[[ Input for this task open ]]

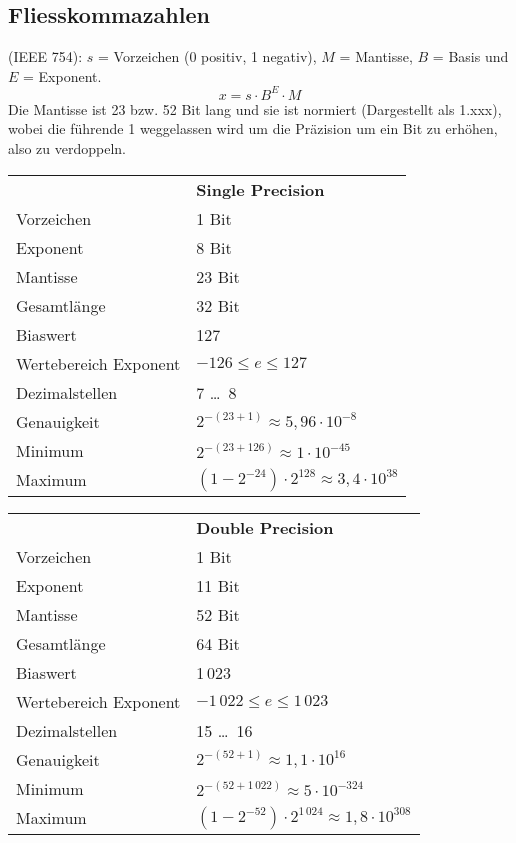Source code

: \subsection{Fliesskommazahlen}
(IEEE 754): $s$ = Vorzeichen (0 positiv, 1 negativ), $M$ = Mantisse, $B$ = Basis und $E$ = Exponent.
\begin{equation*}
x = s  \cdot B^E \cdot M
\end{equation*}
Die Mantisse ist 23 bzw. 52 Bit lang und sie ist normiert (Dargestellt als 1.xxx), wobei die führende 1 weggelassen wird 
um die Präzision um ein Bit zu erhöhen, also zu verdoppeln.

	\begin{tabular}{ll}
							& \textbf{Single Precision}\\ 
	Vorzeichen				& 1 Bit\\
	Exponent				& 8 Bit\\
	Mantisse				& 23 Bit\\
	Gesamtlänge				& 32 Bit\\
	Biaswert				& 127\\
	Wertebereich Exponent 	& $-126 \leq e \leq 127$\\
	Dezimalstellen 			& 7 \dots\ 8\\
	Genauigkeit				& $2^{-(23 + 1)} \approx 5{,}96 \cdot 10^{-8}$\\
	Minimum					& $2^{-(23 + 126)} \approx 1 \cdot 10^{-45}$\\
	Maximum					& $(1 - 2^{-24}) \cdot 2^{128} \approx 3{,}4 \cdot 10^{38}$\\
	\end{tabular}
	\begin{tabular}{ll}
							& \textbf{Double Precision} \\
	Vorzeichen				& 1 Bit	\\
	Exponent				& 11 Bit\\	
	Mantisse				& 52 Bit\\
	Gesamtlänge				& 64 Bit\\
	Biaswert				& 1\,023\\
	Wertebereich Exponent	& $-1\,022 \leq e \leq 1\,023$\\
	Dezimalstellen			& 15 \dots\ 16\\
	Genauigkeit				& $2^{-(52 + 1)} \approx 1{,}1\cdot 10^{16}$\\
	Minimum					& $2^{-(52 + 1\,022)} \approx 5 \cdot 10^{-324}$\\
	Maximum					& $(1 - 2^{-52}) \cdot 2^{1\,024} \approx 1{,}8 \cdot 10^{308}$\\
	\end{tabular}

[[ Input for this task closed ]]

**About this task**
Return every entry above exactly. Pictures stay out.

**Response area**
Source code

: \subsection{Fliesskommazahlen}
(IEEE 754): $s$ = Vorzeichen (0 positiv, 1 negativ), $M$ = Mantisse, $B$ = Basis und $E$ = Exponent.
\begin{equation*}
x = s  \cdot B^E \cdot M
\end{equation*}
Die Mantisse ist 23 bzw. 52 Bit lang und sie ist normiert (Dargestellt als 1.xxx), wobei die führende 1 weggelassen wird 
um die Präzision um ein Bit zu erhöhen, also zu verdoppeln.

	\begin{tabular}{ll}
							& \textbf{Single Precision}\\ 
	Vorzeichen				& 1 Bit\\
	Exponent				& 8 Bit\\
	Mantisse				& 23 Bit\\
	Gesamtlänge				& 32 Bit\\
	Biaswert				& 127\\
	Wertebereich Exponent 	& $-126 \leq e \leq 127$\\
	Dezimalstellen 			& 7 \dots\ 8\\
	Genauigkeit				& $2^{-(23 + 1)} \approx 5{,}96 \cdot 10^{-8}$\\
	Minimum					& $2^{-(23 + 126)} \approx 1 \cdot 10^{-45}$\\
	Maximum					& $(1 - 2^{-24}) \cdot 2^{128} \approx 3{,}4 \cdot 10^{38}$\\
	\end{tabular}
	\begin{tabular}{ll}
							& \textbf{Double Precision} \\
	Vorzeichen				& 1 Bit	\\
	Exponent				& 11 Bit\\	
	Mantisse				& 52 Bit\\
	Gesamtlänge				& 64 Bit\\
	Biaswert				& 1\,023\\
	Wertebereich Exponent	& $-1\,022 \leq e \leq 1\,023$\\
	Dezimalstellen			& 15 \dots\ 16\\
	Genauigkeit				& $2^{-(52 + 1)} \approx 1{,}1\cdot 10^{16}$\\
	Minimum					& $2^{-(52 + 1\,022)} \approx 5 \cdot 10^{-324}$\\
	Maximum					& $(1 - 2^{-52}) \cdot 2^{1\,024} \approx 1{,}8 \cdot 10^{308}$\\
	\end{tabular}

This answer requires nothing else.